DIRECTIONS FOR THIS TASK » What lines below contain the string "algorithms"? List them all.

**** ENTRIES SUPPLIED

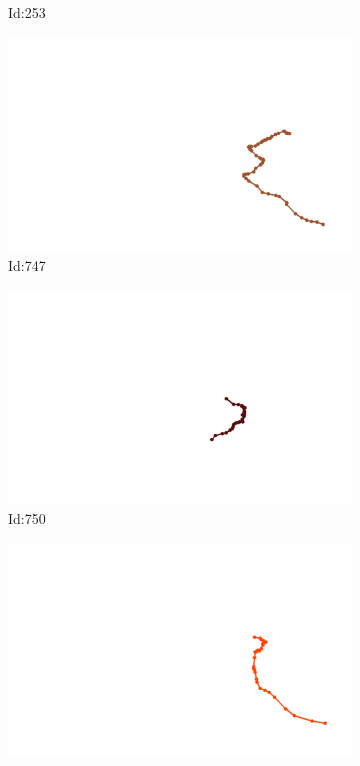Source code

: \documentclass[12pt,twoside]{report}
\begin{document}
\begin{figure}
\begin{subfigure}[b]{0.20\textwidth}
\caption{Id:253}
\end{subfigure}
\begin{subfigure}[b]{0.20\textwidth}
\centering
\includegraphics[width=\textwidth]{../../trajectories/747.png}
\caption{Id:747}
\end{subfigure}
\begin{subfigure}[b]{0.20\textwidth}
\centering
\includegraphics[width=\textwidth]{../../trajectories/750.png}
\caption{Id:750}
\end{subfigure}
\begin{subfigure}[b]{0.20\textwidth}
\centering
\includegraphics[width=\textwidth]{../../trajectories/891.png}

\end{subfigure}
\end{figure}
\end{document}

********
**** ENTRIES SUPPLIED

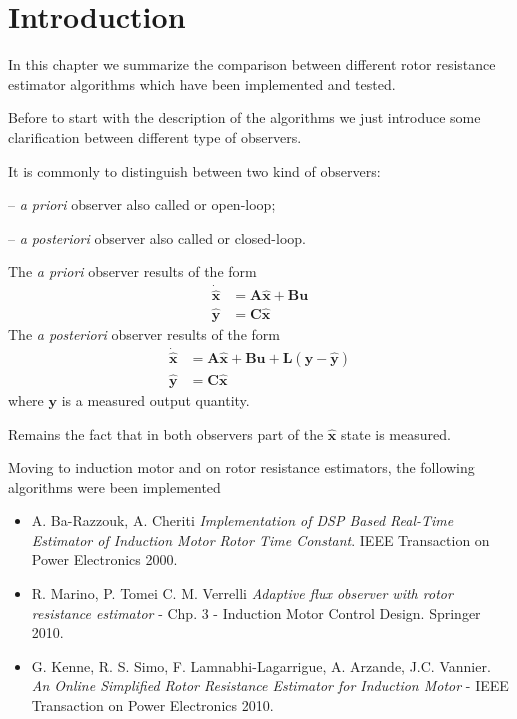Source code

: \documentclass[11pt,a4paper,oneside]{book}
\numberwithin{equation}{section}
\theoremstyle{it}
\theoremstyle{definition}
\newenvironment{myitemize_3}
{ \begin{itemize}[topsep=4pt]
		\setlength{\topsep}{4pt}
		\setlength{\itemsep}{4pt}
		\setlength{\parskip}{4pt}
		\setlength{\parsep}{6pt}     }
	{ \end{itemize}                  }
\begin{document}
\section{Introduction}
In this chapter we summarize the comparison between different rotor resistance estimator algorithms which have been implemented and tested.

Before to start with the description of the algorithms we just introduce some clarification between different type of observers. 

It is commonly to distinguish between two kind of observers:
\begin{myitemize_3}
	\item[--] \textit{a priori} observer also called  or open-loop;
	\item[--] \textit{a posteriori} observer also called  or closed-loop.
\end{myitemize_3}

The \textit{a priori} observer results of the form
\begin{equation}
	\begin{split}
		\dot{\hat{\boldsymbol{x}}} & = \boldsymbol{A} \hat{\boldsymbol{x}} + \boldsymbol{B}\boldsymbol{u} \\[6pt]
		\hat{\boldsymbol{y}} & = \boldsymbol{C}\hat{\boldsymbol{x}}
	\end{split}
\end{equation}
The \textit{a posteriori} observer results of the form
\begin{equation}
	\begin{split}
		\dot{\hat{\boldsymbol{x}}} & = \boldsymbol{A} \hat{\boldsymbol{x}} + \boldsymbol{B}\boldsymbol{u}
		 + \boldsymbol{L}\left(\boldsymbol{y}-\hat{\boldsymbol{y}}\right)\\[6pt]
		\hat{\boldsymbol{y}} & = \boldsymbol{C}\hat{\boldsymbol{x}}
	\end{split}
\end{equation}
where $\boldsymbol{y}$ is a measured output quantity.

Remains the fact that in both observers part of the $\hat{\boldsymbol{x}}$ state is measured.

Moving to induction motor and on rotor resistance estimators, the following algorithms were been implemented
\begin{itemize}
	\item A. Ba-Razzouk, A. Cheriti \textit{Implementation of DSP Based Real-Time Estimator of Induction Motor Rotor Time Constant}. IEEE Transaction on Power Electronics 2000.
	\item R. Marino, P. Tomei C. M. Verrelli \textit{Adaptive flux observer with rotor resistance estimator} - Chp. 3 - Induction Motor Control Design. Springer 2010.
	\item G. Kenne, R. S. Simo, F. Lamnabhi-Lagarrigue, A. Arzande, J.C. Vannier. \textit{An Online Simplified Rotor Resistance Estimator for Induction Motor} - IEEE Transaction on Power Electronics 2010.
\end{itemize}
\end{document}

********
**** ENTRIES SUPPLIED

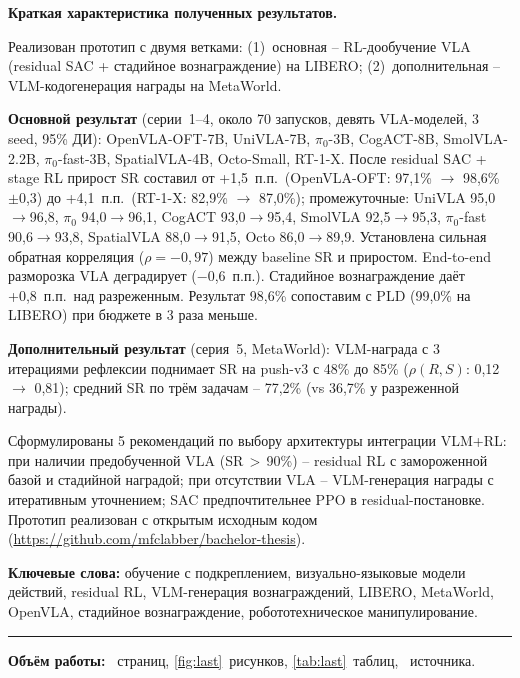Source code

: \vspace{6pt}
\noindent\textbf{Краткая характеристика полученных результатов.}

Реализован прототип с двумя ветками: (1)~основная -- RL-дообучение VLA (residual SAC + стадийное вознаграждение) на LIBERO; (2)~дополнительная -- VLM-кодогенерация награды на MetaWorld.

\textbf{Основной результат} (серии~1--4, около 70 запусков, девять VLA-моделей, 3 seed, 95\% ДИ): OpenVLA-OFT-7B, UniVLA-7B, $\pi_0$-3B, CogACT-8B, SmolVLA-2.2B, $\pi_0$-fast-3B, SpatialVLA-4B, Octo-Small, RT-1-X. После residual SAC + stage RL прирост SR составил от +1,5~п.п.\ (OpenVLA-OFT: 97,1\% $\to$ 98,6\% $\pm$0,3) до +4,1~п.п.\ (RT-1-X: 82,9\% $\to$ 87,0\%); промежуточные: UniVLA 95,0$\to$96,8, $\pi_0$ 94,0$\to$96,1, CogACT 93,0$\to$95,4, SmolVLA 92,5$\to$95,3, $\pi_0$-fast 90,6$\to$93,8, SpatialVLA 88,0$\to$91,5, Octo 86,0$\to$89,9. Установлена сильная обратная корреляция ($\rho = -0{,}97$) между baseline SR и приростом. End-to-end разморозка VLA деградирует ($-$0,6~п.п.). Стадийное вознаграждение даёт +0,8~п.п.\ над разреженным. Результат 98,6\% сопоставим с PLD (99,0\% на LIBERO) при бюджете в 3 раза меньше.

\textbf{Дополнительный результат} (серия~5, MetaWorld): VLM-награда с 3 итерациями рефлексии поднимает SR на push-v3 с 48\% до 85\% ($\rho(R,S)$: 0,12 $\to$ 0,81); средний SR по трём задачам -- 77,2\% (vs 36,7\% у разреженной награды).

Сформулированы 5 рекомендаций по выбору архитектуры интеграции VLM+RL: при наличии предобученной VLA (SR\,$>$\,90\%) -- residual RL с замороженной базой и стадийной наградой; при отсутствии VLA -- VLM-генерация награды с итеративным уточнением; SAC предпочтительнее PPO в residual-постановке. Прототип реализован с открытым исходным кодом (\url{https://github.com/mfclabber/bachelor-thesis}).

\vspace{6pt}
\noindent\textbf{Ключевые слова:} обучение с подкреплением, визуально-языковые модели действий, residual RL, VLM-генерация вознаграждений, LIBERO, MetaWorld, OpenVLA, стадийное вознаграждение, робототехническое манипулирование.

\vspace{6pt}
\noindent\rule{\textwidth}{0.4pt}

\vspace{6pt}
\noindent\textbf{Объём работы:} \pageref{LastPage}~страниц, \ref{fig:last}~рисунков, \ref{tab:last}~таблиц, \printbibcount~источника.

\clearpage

********

EXERCISE RESULT »
In this chapter we summarize the comparison between different rotor resistance estimator algorithms which have been implemented and tested.
Before to start with the description of the algorithms we just introduce some clarification between different type of observers. 
Moving to induction motor and on rotor resistance estimators, the following algorithms were been implemented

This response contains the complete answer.